According to Facebook I have 601 friends. How many of these people I know and how many of them could tell you anything about me – well, you could halve that number. More importantly, how many of them I’d go out for a beer with or a pan galactic gargle blaster, well, you could halve and halve that number again.
Face to face interaction in ‘real life’ has given way to posting, tweeting, commenting, liking, throwing sheep at each other (fucking Farmville) and watching porn. These are the default pastimes of online life for the blinking multitude from Norway to Calcutta.
The online world expertly provides multiple mediums of distraction. Inundates us with opportunities for ‘time suckage’. It’s downright insidious. Come bedtime you might find yourself wondering: ‘What did I actually DO today?’ Instead of being out in the real world, with its chance meetings and regular stress, we feed on information, binary vampires hiding from the sun. We are all geeky Japanese game boys now. Transfixed by our glowing screens. Hours pass and we’ve done little more than stare and click. It’s creepy and weird. Not even 25 years ago a day spent cooped up mainlining data would’ve seemed insane. We really bought the myth of the ‘information revolution’ big time!

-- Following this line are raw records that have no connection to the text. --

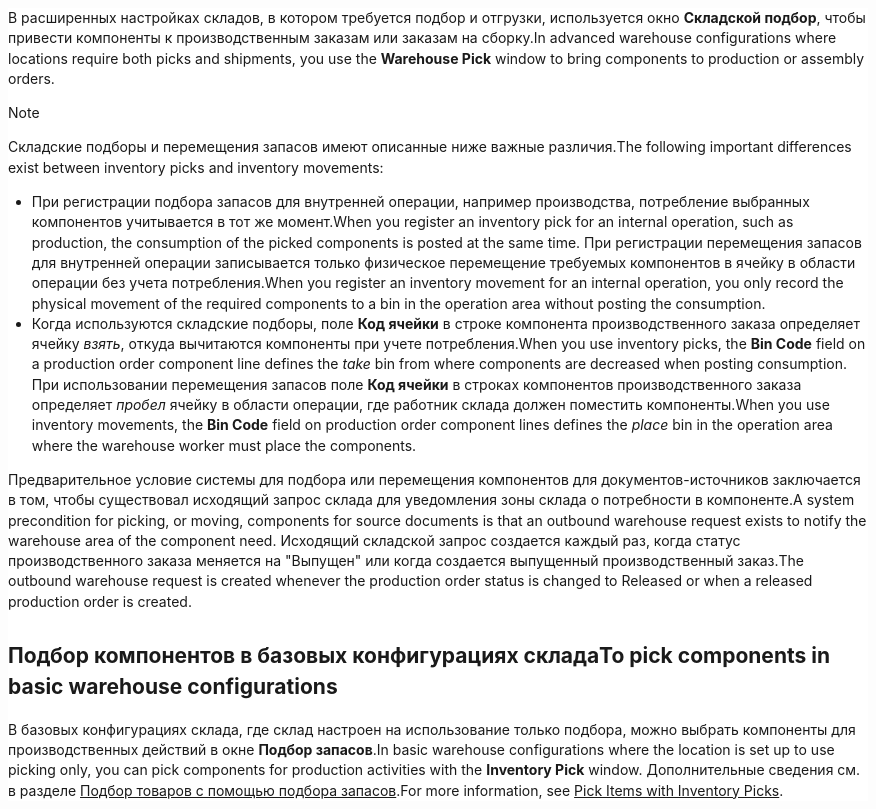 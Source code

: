 <span data-ttu-id="8c82e-109">В расширенных настройках складов, в котором требуется подбор и отгрузки, используется окно **Складской подбор**, чтобы привести компоненты к производственным заказам или заказам на сборку.</span><span class="sxs-lookup"><span data-stu-id="8c82e-109">In advanced warehouse configurations where locations require both picks and shipments, you use the **Warehouse Pick** window to bring components to production or assembly orders.</span></span>

> [!NOTE]  
>  <span data-ttu-id="8c82e-110">Складские подборы и перемещения запасов имеют описанные ниже важные различия.</span><span class="sxs-lookup"><span data-stu-id="8c82e-110">The following important differences exist between inventory picks and inventory movements:</span></span>  
>   
>  -   <span data-ttu-id="8c82e-111">При регистрации подбора запасов для внутренней операции, например производства, потребление выбранных компонентов учитывается в тот же момент.</span><span class="sxs-lookup"><span data-stu-id="8c82e-111">When you register an inventory pick for an internal operation, such as production, the consumption of the picked components is posted at the same time.</span></span> <span data-ttu-id="8c82e-112">При регистрации перемещения запасов для внутренней операции записывается только физическое перемещение требуемых компонентов в ячейку в области операции без учета потребления.</span><span class="sxs-lookup"><span data-stu-id="8c82e-112">When you register an inventory movement for an internal operation, you only record the physical movement of the required components to a bin in the operation area without posting the consumption.</span></span>  
> -   <span data-ttu-id="8c82e-113">Когда используются складские подборы, поле **Код ячейки** в строке компонента производственного заказа определяет ячейку *взять*, откуда вычитаются компоненты при учете потребления.</span><span class="sxs-lookup"><span data-stu-id="8c82e-113">When you use inventory picks, the **Bin Code** field on a production order component line defines the *take* bin from where components are decreased when posting consumption.</span></span> <span data-ttu-id="8c82e-114">При использовании перемещения запасов поле **Код ячейки** в строках компонентов производственного заказа определяет *пробел* ячейку в области операции, где работник склада должен поместить компоненты.</span><span class="sxs-lookup"><span data-stu-id="8c82e-114">When you use inventory movements, the **Bin Code** field on production order component lines defines the *place* bin in the operation area where the warehouse worker must place the components.</span></span>  

<span data-ttu-id="8c82e-115">Предварительное условие системы для подбора или перемещения компонентов для документов-источников заключается в том, чтобы существовал исходящий запрос склада для уведомления зоны склада о потребности в компоненте.</span><span class="sxs-lookup"><span data-stu-id="8c82e-115">A system precondition for picking, or moving, components for source documents is that an outbound warehouse request exists to notify the warehouse area of the component need.</span></span> <span data-ttu-id="8c82e-116">Исходящий складской запрос создается каждый раз, когда статус производственного заказа меняется на "Выпущен" или когда создается выпущенный производственный заказ.</span><span class="sxs-lookup"><span data-stu-id="8c82e-116">The outbound warehouse request is created whenever the production order status is changed to Released or when a released production order is created.</span></span>  

## <a name="to-pick-components-in-basic-warehouse-configurations"></a><span data-ttu-id="8c82e-117">Подбор компонентов в базовых конфигурациях склада</span><span class="sxs-lookup"><span data-stu-id="8c82e-117">To pick components in basic warehouse configurations</span></span>
<span data-ttu-id="8c82e-118">В базовых конфигурациях склада, где склад настроен на использование только подбора, можно выбрать компоненты для производственных действий в окне **Подбор запасов**.</span><span class="sxs-lookup"><span data-stu-id="8c82e-118">In basic warehouse configurations where the location is set up to use picking only, you can pick components for production activities with the **Inventory Pick** window.</span></span> <span data-ttu-id="8c82e-119">Дополнительные сведения см. в разделе [Подбор товаров с помощью подбора запасов](warehouse-how-to-pick-items-with-inventory-picks.md).</span><span class="sxs-lookup"><span data-stu-id="8c82e-119">For more information, see [Pick Items with Inventory Picks](warehouse-how-to-pick-items-with-inventory-picks.md).</span></span>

Apparently couples don’t liaise in person anymore. You are only in an ‘official’ relationship if your Facebook relationship status says you are. The new age version of ‘going steady’. Dating 2.0. And do you really think we want to see your coochy coo messages about how much you love each other and all your hearts, kisses and virtual hugs. Get a chat room.
Which leads me to spilling your private life all over our walls. This may sound harsh but most people don’t want to know that your dog/budgie/Great Aunt Sookie died. Especially if we only met you once at a party three years ago – where you drunkenly pledged to be friends for life then vomited on the patio.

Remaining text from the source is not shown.